TASK INPUTS Start Marker
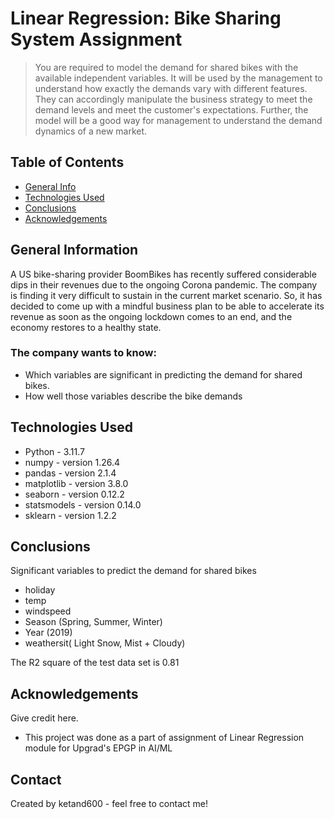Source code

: # Linear Regression: Bike Sharing System Assignment
> You are required to model the demand for shared bikes with the available independent variables. It will be used by the management to understand how exactly the demands vary with different features. They can accordingly manipulate the business strategy to meet the demand levels and meet the customer's expectations. Further, the model will be a good way for management to understand the demand dynamics of a new market.

## Table of Contents
* [General Info](#general-information)
* [Technologies Used](#technologies-used)
* [Conclusions](#conclusions)
* [Acknowledgements](#acknowledgements)

<!-- You can include any other section that is pertinent to your problem -->

## General Information
A US bike-sharing provider BoomBikes has recently suffered considerable dips in their revenues due to the ongoing Corona pandemic. The company is finding it very difficult to sustain in the current market scenario. So, it has decided to come up with a mindful business plan to be able to accelerate its revenue as soon as the ongoing lockdown comes to an end, and the economy restores to a healthy state. 
   
### The company wants to know:
- Which variables are significant in predicting the demand for shared bikes.
- How well those variables describe the bike demands

## Technologies Used
- Python - 3.11.7
- numpy - version 1.26.4
- pandas - version 2.1.4
- matplotlib - version 3.8.0
- seaborn - version 0.12.2
- statsmodels - version 0.14.0
- sklearn - version 1.2.2   


<!-- As the libraries versions keep on changing, it is recommended to mention the version of library used in this project -->

## Conclusions
Significant variables to predict the demand for shared bikes

- holiday
- temp
- windspeed
- Season (Spring, Summer, Winter)
- Year (2019)
- weathersit( Light Snow, Mist + Cloudy)

The R2 square of the test data set is 0.81

## Acknowledgements
Give credit here.
- This project was done as a part of assignment of Linear Regression module for Upgrad's EPGP in AI/ML 


## Contact
Created by ketand600 - feel free to contact me!


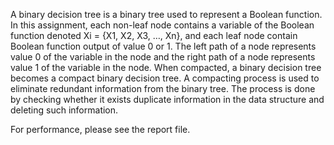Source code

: A binary decision tree is a binary tree used to represent a Boolean function. In this assignment, each non-leaf node contains a variable of the Boolean function denoted Xi = {X1, X2, X3, …, Xn}, and each leaf node contain Boolean function output of value 0 or 1. The left path of a node represents value 0 of the variable in the node and the right path of a node represents value 1 of the variable in the node. When compacted, a binary decision tree becomes a compact binary decision tree. A compacting process is used to eliminate redundant information from the binary tree.  The process is done by checking whether it exists duplicate information in the data structure and deleting such information. 

For performance, please see the report file.

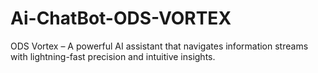 # Ai-ChatBot-ODS-VORTEX
ODS Vortex – A powerful AI assistant that navigates information streams with lightning-fast precision and intuitive insights.
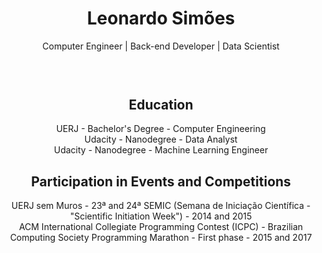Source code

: <header>
    <h1 align="center">Leonardo Simões</h1>
    <div align="center">Computer Engineer | Back-end Developer | Data Scientist</div>
    <br/>
</header>
<main>
    <section align="center">
        <h2>Education</h2>
        <div>UERJ - Bachelor's Degree - Computer Engineering</div>
        <div>Udacity - Nanodegree - Data Analyst</div>
        <div>Udacity - Nanodegree - Machine Learning Engineer</div>
    </section>
    <section align="center">
        <h2>Participation in Events and Competitions</h2>
        <div>
            UERJ sem Muros - 23ª and 24ª SEMIC 
            (Semana de Iniciação Científica - "Scientific Initiation Week") - 
            2014 and 2015
        </div>
        <div>
            ACM International Collegiate Programming Contest (ICPC) - 
            Brazilian Computing Society Programming Marathon - 
            First phase - 2015 and 2017
        </div>
    </section>
</main>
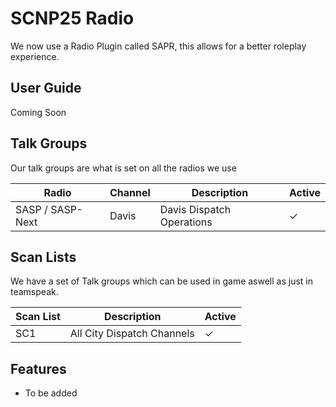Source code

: # SCNP25 Radio
We now use a Radio Plugin called SAPR, this allows for a better roleplay experience.

## User Guide
Coming Soon

## Talk Groups
Our talk groups are what is set on all the radios we use

| Radio | Channel | Description | Active | 
| ----- | ------- | ----------- | ------ |
| SASP / SASP-Next | Davis | Davis Dispatch Operations | ✓ | 

## Scan Lists
We have a set of Talk groups which can be used in game aswell as just in teamspeak.

| Scan List | Description | Active | 
| --------- | ----------- | ------ |
| SC1 | All City Dispatch Channels | ✓ | 

## Features

- To be added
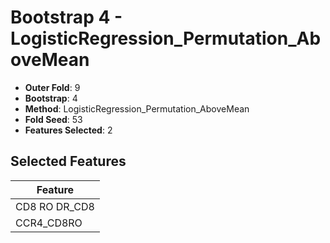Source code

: # Bootstrap 4 - LogisticRegression_Permutation_AboveMean

- **Outer Fold**: 9
- **Bootstrap**: 4
- **Method**: LogisticRegression_Permutation_AboveMean
- **Fold Seed**: 53
- **Features Selected**: 2

## Selected Features

| Feature |
|---------|
| CD8 RO DR_CD8 |
| CCR4_CD8RO |
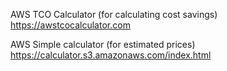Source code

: AWS TCO Calculator (for calculating cost savings)
https://awstcocalculator.com

AWS Simple calculator (for estimated prices)
https://calculator.s3.amazonaws.com/index.html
TASK INPUTS End Marker
**WORK REQUEST:**
For every line in the data above that holds "Technologies", return the line itself.

**RESPONSE BOX:**
* [Technologies Used](#technologies-used)
## Technologies Used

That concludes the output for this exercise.